** Opening Material for this task block **

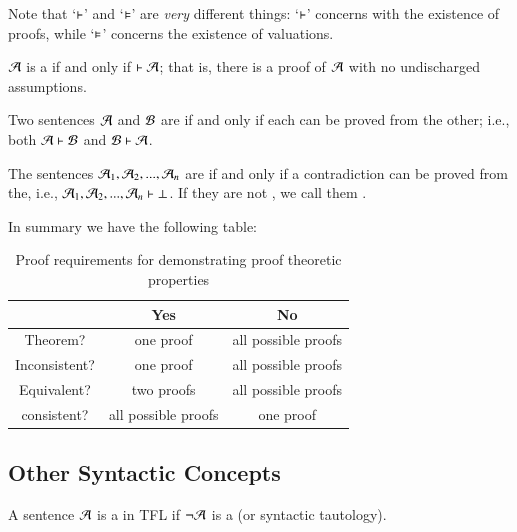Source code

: \documentclass[12pt, a4paper, oneside, openright, titlepage]{book}
\begin{document}
\begin{rmk}
    Note that `$\vdash$' and `$\vDash$' are \emph{very} different things: `$\vdash$' concerns with the existence of proofs, while `$\vDash$' concerns the existence of valuations.
\end{rmk}

\begin{defn}
    $\mathcal{A}$ is a  if and only if $\vdash \mathcal{A}$; that is, there is a proof of $\mathcal{A}$ with no undischarged assumptions.
\end{defn}


\begin{defn}
    Two sentences $\mathcal{A}$ and $\mathcal{B}$ are  if and only if each can be proved from the other; i.e., both $\mathcal{A} \vdash \mathcal{B}$ and $\mathcal{B}\vdash\mathcal{A}$.
\end{defn}

\begin{defn}
    The sentences $\mathcal{A}_1,\mathcal{A}_2,...,\mathcal{A}_n$ are  if and only if a contradiction can be proved from the, i.e., $\mathcal{A}_1,\mathcal{A}_2,...,\mathcal{A}_n\vdash\bot$. If they are not , we call them .
\end{defn}


In summary we have the following table:

\begin{table}[H]
    \centering
    \caption{Proof requirements for demonstrating proof theoretic properties}
    \begin{tabular}{c|cc}
        & \textbf{Yes} & \textbf{No} \\ \hline
        Theorem? & one proof & all possible proofs \\
        Inconsistent? & one proof & all possible proofs \\
        Equivalent? & two proofs & all possible proofs \\
        consistent? & all possible proofs & one proof 
    \end{tabular}
\end{table}


\subsection{\textsection Other Syntactic Concepts}

\begin{defn}
    A sentence $\mathcal{A}$ is a  in TFL if $\neg\mathcal{A}$ is a  (or syntactic tautology).
\end{defn}
\end{document}

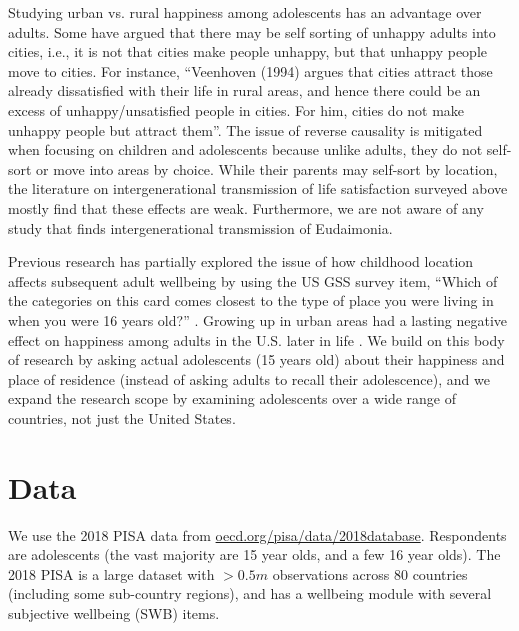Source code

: \documentclass[10pt, letterpaper]{article}
\begin{document}
\begin{spacing}{1.4}
Studying urban vs. rural happiness among  adolescents has an advantage over adults. Some have argued that there may be self sorting of unhappy adults into cities, i.e., it is not that cities make people unhappy, but that unhappy people move to cities. For instance, ``Veenhoven (1994) argues that cities attract
those already dissatisfied with their life in rural areas, and hence there could
be an excess of unhappy/unsatisfied people in cities. For him, cities do not
make unhappy people but attract them''\citep[cited in][]{ebshoy24}. The issue of
reverse causality is mitigated when focusing on children and adolescents because
unlike adults, they do not self-sort or move into areas by
choice. 
 While their parents may self-sort by location, the literature on
 intergenerational transmission of life satisfaction surveyed above
 \citep[e.g.,][]{bedin2014dyadic,casas2008does, casas2012testing}  mostly find that these effects
are weak. Furthermore, we are not aware of any study that finds
intergenerational transmission of Eudaimonia.

Previous research has partially explored the issue of how childhood location affects subsequent adult wellbeing by using the US GSS survey item,
``Which of the categories on this card comes closest to the type of place you
were living in when you were 16 years old?'' \citep{aok20}. Growing up in urban
areas had a lasting negative effect on happiness among adults in the U.S. later
in life \citep{aok20}. We build on this body of research by asking actual
adolescents (15 years old) about their happiness and place of residence (instead
of asking adults to recall their adolescence), and we expand the research scope
by examining adolescents  over a wide range of countries, not just the United States. 


\section*{Data}

We use the 2018 PISA data %
 from \url{oecd.org/pisa/data/2018database}. Respondents are adolescents (the vast majority are 15 year olds, and a few 16 year olds).
The 2018 PISA is a large dataset with $>0.5m$ observations across 80 %
countries (including some sub-country regions), %
 and  has a wellbeing module with several subjective wellbeing (SWB) items. 


\end{spacing}
\end{document}
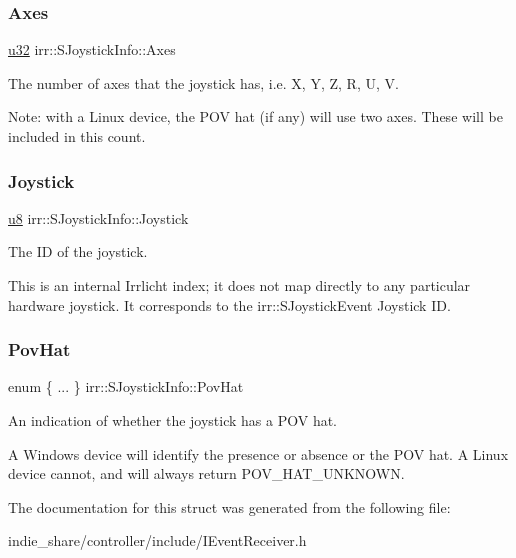 \subsubsection{\texorpdfstring{Axes}{Axes}}
{\footnotesize\ttfamily \hyperlink{namespaceirr_a0416a53257075833e7002efd0a18e804}{u32} irr\+::\+S\+Joystick\+Info\+::\+Axes}



The number of axes that the joystick has, i.\+e. X, Y, Z, R, U, V. 

Note\+: with a Linux device, the P\+OV hat (if any) will use two axes. These will be included in this count. \mbox{\label{structirr_1_1SJoystickInfo_a691ed1bcdbf4ab3b30a4e9ed648c6d9d}} 
\subsubsection{\texorpdfstring{Joystick}{Joystick}}
{\footnotesize\ttfamily \hyperlink{namespaceirr_a646874f69af8ff87fc10201b0254a761}{u8} irr\+::\+S\+Joystick\+Info\+::\+Joystick}



The ID of the joystick. 

This is an internal Irrlicht index; it does not map directly to any particular hardware joystick. It corresponds to the irr\+::\+S\+Joystick\+Event Joystick ID. \mbox{\label{structirr_1_1SJoystickInfo_a2abf9d4741731c29fe4d9d64f7909d1e}} 
\subsubsection{\texorpdfstring{Pov\+Hat}{PovHat}}
{\footnotesize\ttfamily enum \{ ... \}   irr\+::\+S\+Joystick\+Info\+::\+Pov\+Hat}



An indication of whether the joystick has a P\+OV hat. 

A Windows device will identify the presence or absence or the P\+OV hat. A Linux device cannot, and will always return P\+O\+V\+\_\+\+H\+A\+T\+\_\+\+U\+N\+K\+N\+O\+WN. 

The documentation for this struct was generated from the following file\+:\begin{DoxyCompactItemize}
\item 
indie\+\_\+share/controller/include/I\+Event\+Receiver.\+h\end{DoxyCompactItemize}

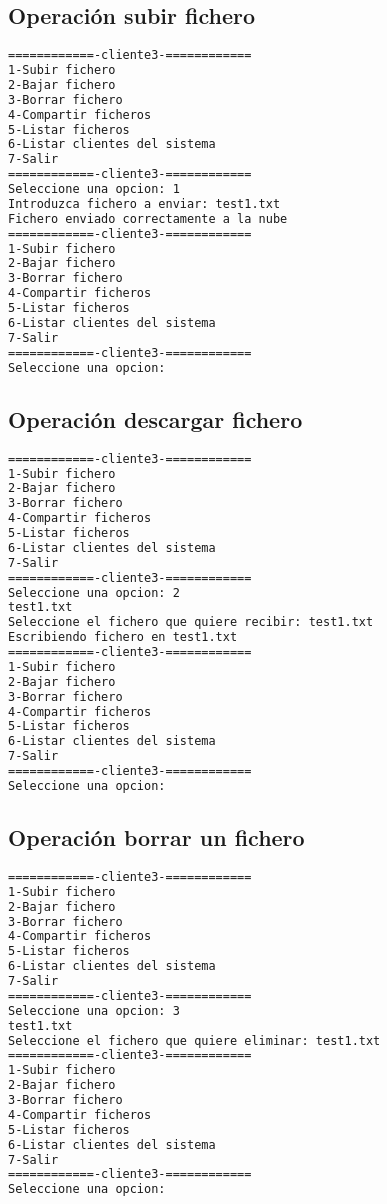 \subsection{Operación subir fichero}
\begin{lstlisting}[language=bash,frame=single,texcl=true,basicstyle=\small]
============-cliente3-============
1-Subir fichero
2-Bajar fichero
3-Borrar fichero
4-Compartir ficheros
5-Listar ficheros
6-Listar clientes del sistema
7-Salir
============-cliente3-============
Seleccione una opcion: 1
Introduzca fichero a enviar: test1.txt
Fichero enviado correctamente a la nube
============-cliente3-============
1-Subir fichero
2-Bajar fichero
3-Borrar fichero
4-Compartir ficheros
5-Listar ficheros
6-Listar clientes del sistema
7-Salir
============-cliente3-============
Seleccione una opcion:
\end{lstlisting}
\subsection{Operación descargar fichero}
\begin{lstlisting}[language=bash,frame=single,texcl=true,basicstyle=\small]
============-cliente3-============
1-Subir fichero
2-Bajar fichero
3-Borrar fichero
4-Compartir ficheros
5-Listar ficheros
6-Listar clientes del sistema
7-Salir
============-cliente3-============
Seleccione una opcion: 2
test1.txt 
Seleccione el fichero que quiere recibir: test1.txt
Escribiendo fichero en test1.txt
============-cliente3-============
1-Subir fichero
2-Bajar fichero
3-Borrar fichero
4-Compartir ficheros
5-Listar ficheros
6-Listar clientes del sistema
7-Salir
============-cliente3-============
Seleccione una opcion: 
\end{lstlisting}
\subsection{Operación borrar un fichero}
\begin{lstlisting}[language=bash,frame=single,texcl=true,basicstyle=\small]
============-cliente3-============
1-Subir fichero
2-Bajar fichero
3-Borrar fichero
4-Compartir ficheros
5-Listar ficheros
6-Listar clientes del sistema
7-Salir
============-cliente3-============
Seleccione una opcion: 3
test1.txt 
Seleccione el fichero que quiere eliminar: test1.txt
============-cliente3-============
1-Subir fichero
2-Bajar fichero
3-Borrar fichero
4-Compartir ficheros
5-Listar ficheros
6-Listar clientes del sistema
7-Salir
============-cliente3-============
Seleccione una opcion:
\end{lstlisting}
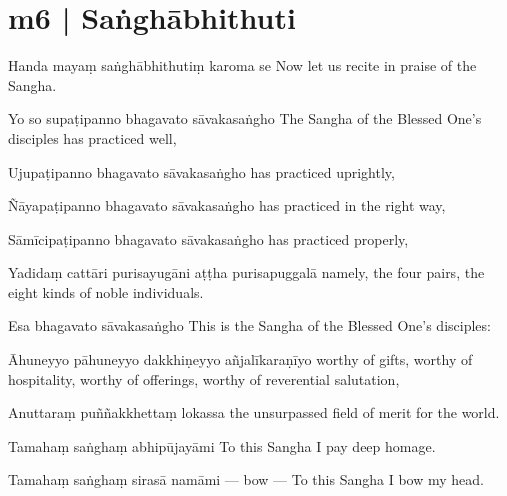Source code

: \section*{m6 | Saṅghābhithuti}

\begin{chantsubsection}
  \chantline
    {Handa mayaṃ saṅghābhithutiṃ karoma se}
    {Now let us recite in praise of the Sangha.}

  \chantline
    {Yo so supaṭipanno bhagavato sāvakasaṅgho}
    {The Sangha of the Blessed One’s disciples has practiced well,}

  \chantline
    {Ujupaṭipanno bhagavato sāvakasaṅgho}
    {has practiced uprightly,}

  \chantline
    {Ñāyapaṭipanno bhagavato sāvakasaṅgho}
    {has practiced in the right way,}

  \chantline
    {Sāmīcipaṭipanno bhagavato sāvakasaṅgho}
    {has practiced properly,}

  \chantline
    {Yadidaṃ cattāri purisayugāni aṭṭha purisapuggalā}
    {namely, the four pairs, the eight kinds of noble individuals.}

  \chantline
    {Esa bhagavato sāvakasaṅgho}
    {This is the Sangha of the Blessed One’s disciples:}

  \chantline
    {Āhuneyyo pāhuneyyo dakkhiṇeyyo añjalīkaraṇīyo}
    {worthy of gifts, worthy of hospitality, worthy of offerings, worthy of reverential salutation,}

  \chantline
    {Anuttaraṃ puññakkhettaṃ lokassa}
    {the unsurpassed field of merit for the world.}

  \chantline
    {Tamahaṃ saṅghaṃ abhipūjayāmi}
    {To this Sangha I pay deep homage.}

  \chantline
    {Tamahaṃ saṅghaṃ sirasā namāmi \;\;\; --- bow ---}
    {To this Sangha I bow my head.}

\end{chantsubsection}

** Closing Material for this task block **

▶ [Exercise objective] List each line in the listing that contains the string "only".

▶ [Worked solution]
    $\mathcal{A}$ is a  if and only if $\vdash \mathcal{A}$; that is, there is a proof of $\mathcal{A}$ with no undischarged assumptions.
    Two sentences $\mathcal{A}$ and $\mathcal{B}$ are  if and only if each can be proved from the other; i.e., both $\mathcal{A} \vdash \mathcal{B}$ and $\mathcal{B}\vdash\mathcal{A}$.
    The sentences $\mathcal{A}_1,\mathcal{A}_2,...,\mathcal{A}_n$ are  if and only if a contradiction can be proved from the, i.e., $\mathcal{A}_1,\mathcal{A}_2,...,\mathcal{A}_n\vdash\bot$. If they are not , we call them .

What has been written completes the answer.